Helped lead the 1950 Phillies to the NL pennant, but missed the World Series when his National Guard unit was activated. With the Cardinals in 1964, he finally saw his first World Series action, in two fine starts against the Yankees.

Simmons had earned the title Phenom when he was only sixteen. That summer, 1945, he pitched the Coplay American Legion team to the first of two consecutive Pennsylvania state junior crowns. His mound prowess earned him selection to an American Legion all-star game in Shibe Park in Philadelphia, where he struck out seven of the nine hitters he faced in three innings. That performance led to his selection later in the summer to the East–West American Legion All-Star game in the Polo Grounds in New York City. Babe Ruth managed the East team, for which Curt played, against Ty Cobb, who managed the West.
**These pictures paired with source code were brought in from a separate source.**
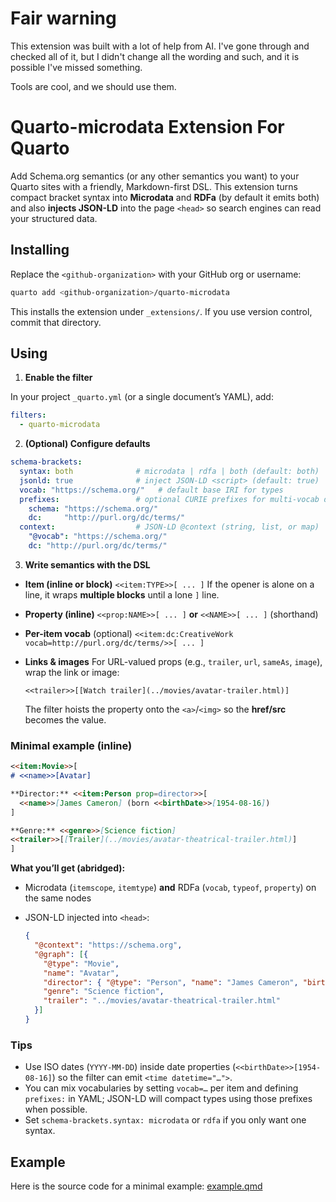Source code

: # Fair warning

This extension was built with a lot of help from AI. I've gone through and checked all of it, but I didn't change all the wording and such, and it is possible I've missed something.

Tools are cool, and we should use them.

# Quarto-microdata Extension For Quarto

Add Schema.org semantics (or any other semantics you want) to your Quarto sites with a friendly, Markdown-first DSL. This extension turns compact bracket syntax into **Microdata** and **RDFa** (by default it emits both) and also **injects JSON-LD** into the page `<head>` so search engines can read your structured data.

## Installing

Replace the `<github-organization>` with your GitHub org or username:

```bash
quarto add <github-organization>/quarto-microdata
```

This installs the extension under `_extensions/`. If you use version control, commit that directory.

## Using

1. **Enable the filter**

In your project `_quarto.yml` (or a single document’s YAML), add:

```yaml
filters:
  - quarto-microdata
```

2. **(Optional) Configure defaults**

```yaml
schema-brackets:
  syntax: both              # microdata | rdfa | both (default: both)
  jsonld: true              # inject JSON-LD <script> (default: true)
  vocab: "https://schema.org/"   # default base IRI for types
  prefixes:                 # optional CURIE prefixes for multi-vocab docs
    schema: "https://schema.org/"
    dc:     "http://purl.org/dc/terms/"
  context:                  # JSON-LD @context (string, list, or map)
    "@vocab": "https://schema.org/"
    dc: "http://purl.org/dc/terms/"
```

3. **Write semantics with the DSL**

* **Item (inline or block)**
  `<<item:TYPE>>[ ... ]`
  If the opener is alone on a line, it wraps **multiple blocks** until a lone `]` line.

* **Property (inline)**
  `<<prop:NAME>>[ ... ]` **or** `<<NAME>>[ ... ]` (shorthand)

* **Per-item vocab** (optional)
  `<<item:dc:CreativeWork vocab=http://purl.org/dc/terms/>>[ ... ]`

* **Links & images**
  For URL-valued props (e.g., `trailer`, `url`, `sameAs`, `image`), wrap the link or image:

  ```
  <<trailer>>[[Watch trailer](../movies/avatar-trailer.html)]
  ```

  The filter hoists the property onto the `<a>`/`<img>` so the **href/src** becomes the value.

### Minimal example (inline)

```markdown
<<item:Movie>>[
# <<name>>[Avatar]

**Director:** <<item:Person prop=director>>[
  <<name>>[James Cameron] (born <<birthDate>>[1954-08-16])
]

**Genre:** <<genre>>[Science fiction]  
<<trailer>>[[Trailer](../movies/avatar-theatrical-trailer.html)]
]
```

**What you’ll get (abridged):**

* Microdata (`itemscope`, `itemtype`) **and** RDFa (`vocab`, `typeof`, `property`) on the same nodes
* JSON-LD injected into `<head>`:

  ```json
  {
    "@context": "https://schema.org",
    "@graph": [{
      "@type": "Movie",
      "name": "Avatar",
      "director": { "@type": "Person", "name": "James Cameron", "birthDate": "1954-08-16" },
      "genre": "Science fiction",
      "trailer": "../movies/avatar-theatrical-trailer.html"
    }]
  }
  ```

### Tips

* Use ISO dates (`YYYY-MM-DD`) inside date properties (`<<birthDate>>[1954-08-16]`) so the filter can emit `<time datetime="…">`.
* You can mix vocabularies by setting `vocab=…` per item and defining `prefixes:` in YAML; JSON-LD will compact types using those prefixes when possible.
* Set `schema-brackets.syntax: microdata` or `rdfa` if you only want one syntax.

## Example

Here is the source code for a minimal example: [example.qmd](example.qmd)


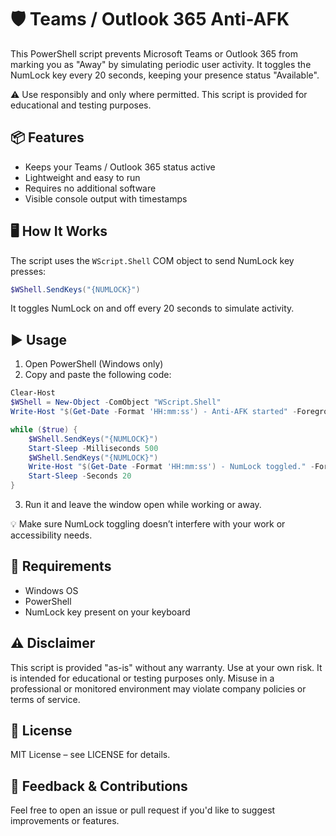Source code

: 🛡️ Teams / Outlook 365 Anti-AFK
=================================

This PowerShell script prevents Microsoft Teams or Outlook 365 from marking you as "Away" by simulating periodic user activity. It toggles the NumLock key every 20 seconds, keeping your presence status "Available".

⚠️ Use responsibly and only where permitted. This script is provided for educational and testing purposes.

📦 Features
-----------
- Keeps your Teams / Outlook 365 status active
- Lightweight and easy to run
- Requires no additional software
- Visible console output with timestamps

🖥️ How It Works
----------------
The script uses the `WScript.Shell` COM object to send NumLock key presses:
```powershell
$WShell.SendKeys("{NUMLOCK}")
```

It toggles NumLock on and off every 20 seconds to simulate activity.

▶️ Usage
--------
1. Open PowerShell (Windows only)
2. Copy and paste the following code:

```powershell
Clear-Host
$WShell = New-Object -ComObject "WScript.Shell"
Write-Host "$(Get-Date -Format 'HH:mm:ss') - Anti-AFK started" -ForegroundColor Red

while ($true) {
    $WShell.SendKeys("{NUMLOCK}")
    Start-Sleep -Milliseconds 500
    $WShell.SendKeys("{NUMLOCK}")
    Write-Host "$(Get-Date -Format 'HH:mm:ss') - NumLock toggled." -ForegroundColor Cyan
    Start-Sleep -Seconds 20
}
```

3. Run it and leave the window open while working or away.

💡 Make sure NumLock toggling doesn’t interfere with your work or accessibility needs.

🧪 Requirements
----------------
- Windows OS
- PowerShell
- NumLock key present on your keyboard

⚠️ Disclaimer
-------------
This script is provided "as-is" without any warranty. Use at your own risk. It is intended for educational or testing purposes only. Misuse in a professional or monitored environment may violate company policies or terms of service.

📄 License
----------
MIT License – see LICENSE for details.

💬 Feedback & Contributions
----------------------------
Feel free to open an issue or pull request if you'd like to suggest improvements or features.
Simmons was probably one of the last to pitch to Ruth. The Babe still liked to get his swings and would jump in during batting practice and take a few cuts against Curt, once hitting a ball onto the roof of the Polo Grounds. During the week leading up to the August 28 contest, Simmons and the other hurlers also came under the tutelage of the great lefty Carl Hubbell

Simmons was from the small Lehigh Valley burg of Egypt, population well under one thousand. The Legion All-Star game was Simmons’s first trip to the Big Apple and his first time even to ride an elevator. When the game arrived, Curt started and pitched four innings before moving to the outfield, his position in high school when he wasn’t pitching. He singled in a run and then in the ninth lashed a triple to drive in the run that cut the West’s lead to one run, 4–3, and then scored the tying run from third. The East went on to win 5–4 and Simmons was named the game’s MVP. Afterward the Babe advised him to switch to the outfield because of how well he hit. (Simmons had in fact batted .465 his senior year in high school, with 20 hits, including two homers, three triples, and six doubles in 43 at-bats.) Ruth, of course, knew something about giving up pitching for full-time outfield play, but Simmons stuck to pitching.
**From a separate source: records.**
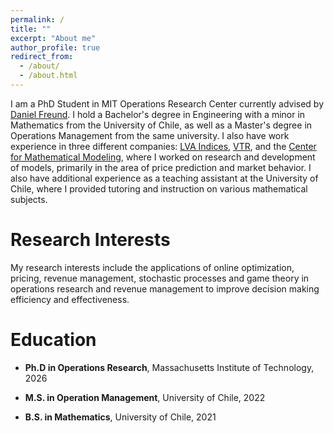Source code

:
 ```yaml
---
permalink: /
title: ""
excerpt: "About me"
author_profile: true
redirect_from: 
  - /about/
  - /about.html
---
```

I am a PhD Student in MIT Operations Research Center currently advised by [Daniel Freund](https://mitsloan.mit.edu/faculty/directory/daniel-freund). I hold a Bachelor's degree in Engineering with a minor in Mathematics from the University of Chile, as well as a Master's degree in Operations Management from the same university. I also have work experience in three different companies: [LVA Indices](https://web.lvaindices.com/), [VTR](https://vtr.com/), and the [Center for Mathematical Modeling](https://www.cmm.uchile.cl/), where I worked on research and development of models, primarily in the area of price prediction and market behavior. I also have additional experience as a teaching assistant at the University of Chile, where I provided tutoring and instruction on various mathematical subjects.

Research Interests
======
My research interests include the applications of online optimization, pricing, revenue management, stochastic processes and game theory in operations research and revenue management to improve decision making efficiency and effectiveness.

Education
======
* **Ph.D in Operations Research**, Massachusetts Institute of Technology, 2026

* **M.S. in Operation Management**, University of Chile, 2022

* **B.S. in Mathematics**, University of Chile, 2021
In Simmons’s senior year of high school in 1947, he struck out 102 batters and gave up only 12 hits in 431?3 innings. He threw two no-hitters, three one-hitters, and two four-hitters in leading his Whitehall High School nine to a third straight Lehigh Valley title. In the game against Quakertown on April 8, he whiffed 20 of the 21 batters he retired. 
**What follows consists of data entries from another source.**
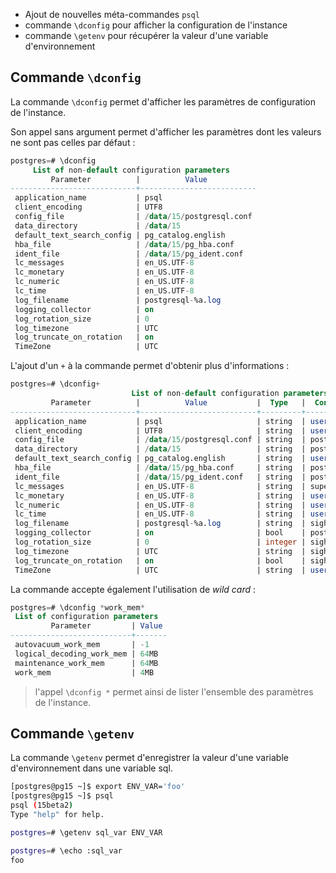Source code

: <!--
Les commits sur ce sujet sont :

* https://git.postgresql.org/pg/commitdiff/33d3eeadb21d2268104840cfef6bc2226ddfc680
* https://git.postgresql.org/pg/commitdiff/3e707fbb4009e9ac1d0e8b78b7af9f3f03f4cf1a


Discussions :

* https://www.postgresql.org/message-id/E1mzO8j-0000Yy-WE@gemulon.postgresql.org
* https://www.postgresql.org/message-id/E1ncZPB-000n2a-R2@gemulon.postgresql.org

-->

<div class="slide-content">

* Ajout de nouvelles méta-commandes `psql`
* commande `\dconfig` pour afficher la configuration de l'instance
* commande `\getenv` pour récupérer la valeur d'une variable d'environnement

</div>

<div class="notes">

## Commande `\dconfig`

La commande `\dconfig` permet d'afficher les paramètres de configuration de 
l'instance.

Son appel sans argument permet d'afficher les paramètres dont les valeurs ne sont
pas celles par défaut :

```sql
postgres=# \dconfig
     List of non-default configuration parameters
         Parameter          |          Value           
----------------------------+--------------------------
 application_name           | psql
 client_encoding            | UTF8
 config_file                | /data/15/postgresql.conf
 data_directory             | /data/15
 default_text_search_config | pg_catalog.english
 hba_file                   | /data/15/pg_hba.conf
 ident_file                 | /data/15/pg_ident.conf
 lc_messages                | en_US.UTF-8
 lc_monetary                | en_US.UTF-8
 lc_numeric                 | en_US.UTF-8
 lc_time                    | en_US.UTF-8
 log_filename               | postgresql-%a.log
 logging_collector          | on
 log_rotation_size          | 0
 log_timezone               | UTC
 log_truncate_on_rotation   | on
 TimeZone                   | UTC
```

L'ajout d'un `+` à la commande permet d'obtenir plus d'informations :

```sql
postgres=# \dconfig+
                           List of non-default configuration parameters
         Parameter          |          Value           |  Type   |  Context   | Access privileges 
----------------------------+--------------------------+---------+------------+-------------------
 application_name           | psql                     | string  | user       | 
 client_encoding            | UTF8                     | string  | user       | 
 config_file                | /data/15/postgresql.conf | string  | postmaster | 
 data_directory             | /data/15                 | string  | postmaster | 
 default_text_search_config | pg_catalog.english       | string  | user       | 
 hba_file                   | /data/15/pg_hba.conf     | string  | postmaster | 
 ident_file                 | /data/15/pg_ident.conf   | string  | postmaster | 
 lc_messages                | en_US.UTF-8              | string  | superuser  | 
 lc_monetary                | en_US.UTF-8              | string  | user       | 
 lc_numeric                 | en_US.UTF-8              | string  | user       | 
 lc_time                    | en_US.UTF-8              | string  | user       | 
 log_filename               | postgresql-%a.log        | string  | sighup     | 
 logging_collector          | on                       | bool    | postmaster | 
 log_rotation_size          | 0                        | integer | sighup     | 
 log_timezone               | UTC                      | string  | sighup     | 
 log_truncate_on_rotation   | on                       | bool    | sighup     | 
 TimeZone                   | UTC                      | string  | user       | 
```

La commande accepte également l'utilisation de _wild card_ :

```sql
postgres=# \dconfig *work_mem*
 List of configuration parameters
         Parameter         | Value 
---------------------------+-------
 autovacuum_work_mem       | -1
 logical_decoding_work_mem | 64MB
 maintenance_work_mem      | 64MB
 work_mem                  | 4MB
```

> l'appel `\dconfig *` permet ainsi de lister l'ensemble des paramètres 
> de l'instance.

## Commande `\getenv`

La commande `\getenv` permet d'enregistrer la valeur d'une variable
d'environnement dans une variable sql.

```sh
[postgres@pg15 ~]$ export ENV_VAR='foo'
[postgres@pg15 ~]$ psql
psql (15beta2)
Type "help" for help.

postgres=# \getenv sql_var ENV_VAR

postgres=# \echo :sql_var
foo
```

</div>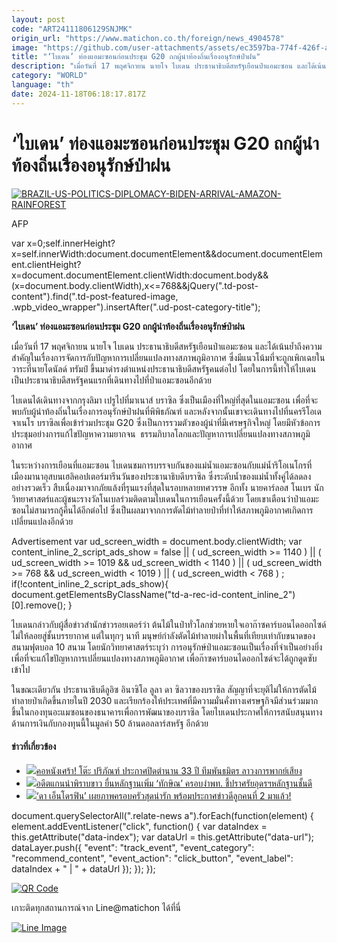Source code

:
 ```yaml
---
layout: post
code: "ART24111806129SNJMK"
origin_url: "https://www.matichon.co.th/foreign/news_4904578"
image: "https://github.com/user-attachments/assets/ec3597ba-774f-426f-a91c-96914cf9e24d"
title: "‘ไบเดน’ ท่องแอมะซอนก่อนประชุม G20 ถกผู้นำท้องถิ่นเรื่องอนุรักษ์ป่าฝน"
description: "เมื่อวันที่ 17 พฤศจิกายน นายโจ ไบเดน ประธานาธิบดีสหรัฐเยือนป่าแอมะซอน และได้เน้นย้ำถึงความสำคัญในเรื่องการจัดการกับปัญหาการเปลี่ยนแปลงทางสภาพภูมิอากาศ ซึ่งมีแนวโน้มที่จะถูกเพิกเฉยในวาระที่นายโดนัลด์ ทรัมป์ ขึ้นมาดำรงตำแหน่งประธานาธิบดีสหรัฐคนต่อไป โดยในการนี้ทำให้ไบเดนเป็นประธานาธิบดีสหรัฐคนแรกที่เดินทางไปที่ป่าแอมะซอนอีกด้วย"
category: "WORLD"
language: "th"
date: 2024-11-18T06:18:17.817Z
---
```


# ‘ไบเดน’ ท่องแอมะซอนก่อนประชุม G20 ถกผู้นำท้องถิ่นเรื่องอนุรักษ์ป่าฝน

[![](https://www.matichon.co.th/wp-content/uploads/2024/11/728-AFP__20241117__36MQ6X7__v2__HighRes__BrazilUsPoliticsDiplomacyBidenArrivalAmazonRain.jpg "BRAZIL-US-POLITICS-DIPLOMACY-BIDEN-ARRIVAL-AMAZON-RAINFOREST")](https://www.matichon.co.th/wp-content/uploads/2024/11/728-AFP__20241117__36MQ6X7__v2__HighRes__BrazilUsPoliticsDiplomacyBidenArrivalAmazonRain.jpg)

AFP

var x=0;self.innerHeight?x=self.innerWidth:document.documentElement&&document.documentElement.clientHeight?x=document.documentElement.clientWidth:document.body&&(x=document.body.clientWidth),x<=768&&jQuery(".td-post-content").find(".td-post-featured-image, .wpb\_video\_wrapper").insertAfter(".ud-post-category-title");

**‘ไบเดน’ ท่องแอมะซอนก่อนประชุม G20 ถกผู้นำท้องถิ่นเรื่องอนุรักษ์ป่าฝน**  

เมื่อวันที่ 17 พฤศจิกายน นายโจ ไบเดน ประธานาธิบดีสหรัฐเยือนป่าแอมะซอน และได้เน้นย้ำถึงความสำคัญในเรื่องการจัดการกับปัญหาการเปลี่ยนแปลงทางสภาพภูมิอากาศ ซึ่งมีแนวโน้มที่จะถูกเพิกเฉยในวาระที่นายโดนัลด์ ทรัมป์ ขึ้นมาดำรงตำแหน่งประธานาธิบดีสหรัฐคนต่อไป โดยในการนี้ทำให้ไบเดนเป็นประธานาธิบดีสหรัฐคนแรกที่เดินทางไปที่ป่าแอมะซอนอีกด้วย

ไบเดนได้เดินทางจากกรุงลิมา เปรูไปที่มาเนาส์ บราซิล ซึ่งเป็นเมืองที่ใหญ่ที่สุดในแอมะซอน เพื่อที่จะพบกับผู้นำท้องถิ่นในเรื่องการอนุรักษ์ป่าฝนที่พิพิธภัณฑ์ และหลังจากนั้นเขาจะเดินทางไปที่นครรีโอเดจาเนโร บราซิลเพื่อเข้าร่วมประชุม G20 ซึ่งเป็นการรวมตัวของผู้นำที่มีเศรษฐกิจใหญ่ โดยมีหัวข้อการประชุมอย่างการแก้ไขปัญหาความยากจน  ธรรมภิบาลโลกและปัญหาการเปลี่ยนแปลงทางสภาพภูมิอากาศ

ในระหว่างการเยือนที่แอมะซอน ไบเดนชมการบรรจบกันของแม่น้ำแอมะซอนกับแม่น้ำริโอเนโกรที่เมืองมานาอุสบนเฮลิคอปเตอร์มารีนวันของประธานาธิบดีบราซิล ซึ่งระดับน้ำของแม่น้ำทั้งคู่ได้ลดลงอย่างรวดเร็ว สืบเนื่องมาจากภัยแล้งที่รุนแรงที่สุดในรอบหลายทศวรรษ อีกทั้ง นายคาร์ลอส โนเบร นักวิทยาศาสตร์และผู้ชนะรางวัลโนเบลร่วมติดตามไบเดนในการเยือนครั้งนี้ด้วย โดยเขาเตือนว่าป่าแอมะซอนไม่สามารถกู้คืนได้อีกต่อไป ซึ่งเป็นผลมาจากการตัดไม้ทำลายป่าที่ทำให้สภาพภูมิอากาศเกิดการเปลี่ยนแปลงอีกด้วย

Advertisement var ud\_screen\_width = document.body.clientWidth; var content\_inline\_2\_script\_ads\_show = false || ( ud\_screen\_width >= 1140 ) || ( ud\_screen\_width >= 1019 && ud\_screen\_width < 1140 ) || ( ud\_screen\_width >= 768 && ud\_screen\_width < 1019 ) || ( ud\_screen\_width < 768 ) ; if(!content\_inline\_2\_script\_ads\_show){ document.getElementsByClassName("td-a-rec-id-content\_inline\_2")\[0\].remove(); }

ไบเดนกล่าวกับผู้สื่อข่าวสำนักข่าวรอยเตอร์ว่า ต้นไม้ในป่าทั่วโลกช่วยหายใจเอาก๊าซคาร์บอนไดออกไซด์ไม่ให้ลอยสู่ชั้นบรรยากาศ แต่ในทุกๆ นาที มนุษย์กำลังตัดไม้ทำลายผ่าในพื้นที่เทียบเท่ากับขนาดของสนามฟุตบอล 10 สนาม โดยนักวิทยาศาสตร์ระบุว่า การอนุรักษ์ป่าแอมะซอนเป็นเรื่องที่จำเป็นอย่างยิ่งเพื่อที่จะแก้ไขปัญหาการเปลี่ยนแปลงทางสภาพภูมิอากาศ เพื่อก๊าซคาร์บอนไดออกไซด์จะได้ถูกดูดซับเข้าไป

ในขณะเดียวกัน ประธานาธิบดีลูอิซ อินาซิโอ ลูลา ดา ซิลวาของบราซิล สัญญาที่จะยุติไม่ให้การตัดไม้ทำลายป่าเกิดขึ้นภายในปี 2030 และเรียกร้องให้ประเทศที่มีความมั่นคั่งทางเศรษฐกิจมีส่วนร่วมมากขึ้นในกองทุนอะแมซอนของธนาคารเพื่อการพัฒนาของบราซิล โดยไบเดนประกาศให้การสนับสนุนทางด้านการเงินกับกองทุนนี้ในมูลค่า 50 ล้านดอลลาร์สหรัฐ อีกด้วย

#### ข่าวที่เกี่ยวข้อง

*   [![](https://www.matichon.co.th/wp-content/uploads/2024/11/dkl13-wed.jpg)คอหนังเศร้า! โต๊ะ ปริภัณฑ์ ประกาศปิดตำนาน 33 ปี ทีมพันธมิตร ลาวงการพากย์เสียง](https://www.matichon.co.th/entertainment/thai-entertainment/news_4904465)
*   [![](https://www.matichon.co.th/wp-content/uploads/2024/11/อดีตแกนนำพิราบขาว-1811.jpg)อดีตแกนนำพิราบขาว ยื่นหลักฐานเพิ่ม ‘ทักษิณ’ ครอบงำพท. ชี้ปราศรัยอุดรฯหลักฐานชั้นดี](https://www.matichon.co.th/politics/news_4904541)
*   [![](https://www.matichon.co.th/wp-content/uploads/2024/11/2-160.jpg)‘ดา เอ็นโดรฟิน’ เผยภาพครอบครัวสุดน่ารัก พร้อมประกาศข่าวดีลูกคนที่ 2 มาแล้ว!](https://www.matichon.co.th/entertainment/news_4904539)

document.querySelectorAll(".relate-news a").forEach(function(element) { element.addEventListener("click", function() { var dataIndex = this.getAttribute("data-index"); var dataUrl = this.getAttribute("data-url"); dataLayer.push({ "event": "track\_event", "event\_category": "recommend\_content", "event\_action": "click\_button", "event\_label": dataIndex + " | " + dataUrl }); }); });

[![QR Code](https://www.matichon.co.th/wp-content/uploads/2023/07/wob1371z.jpg)](https://lin.ee/ht0nDxX)

เกาะติดทุกสถานการณ์จาก Line@matichon ได้ที่นี่

[![Line Image](https://www.matichon.co.th/wp-content/uploads/2023/07/th.png)](https://lin.ee/ht0nDxX)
Simmons was in a position to sign for a record bonus, and the neighboring Phillies were hoping to win the bidding war. Long the doormats of the National League, the club was in the midst of a turnaround because of the deep pockets of Bob Carpenter Sr., who had purchased the club during the war for a reported $400,000. Carpenter was a former vice president at DuPont Chemicals who was married to a DuPont. Carpenter named his 28-year-old son Bob Jr. club president, with instructions to spend money to make the Phillies a contender.

Cy Morgan was a Phillies scout from Allentown who had closely followed Simmons throughout his high-school and Legion career. He had become friends with Simmons’s parents, and together they hatched a plan to bring the Phillies to Egypt for an exhibition game so that Curt could show his wares against majorleague opposition while pitching for the town team. Simmons’s father Larry was a cement-mill worker who, in his effort to maximize his son’s value, was taking a calculated risk. If Curt pitched well, his stock would rise and so would the bidding war. If he got ripped or was wild, his stock would fall. 

In response, the Phillies understood that the price for Simmons might rise or fall but exacted a promise from the elder Simmons that, no matter what, the family would give the Phillies the final opportunity to bid after all the other teams. That is, the Phillies were to have the last shot in exchange for sending their team to Egypt for an in-season exhibition game. 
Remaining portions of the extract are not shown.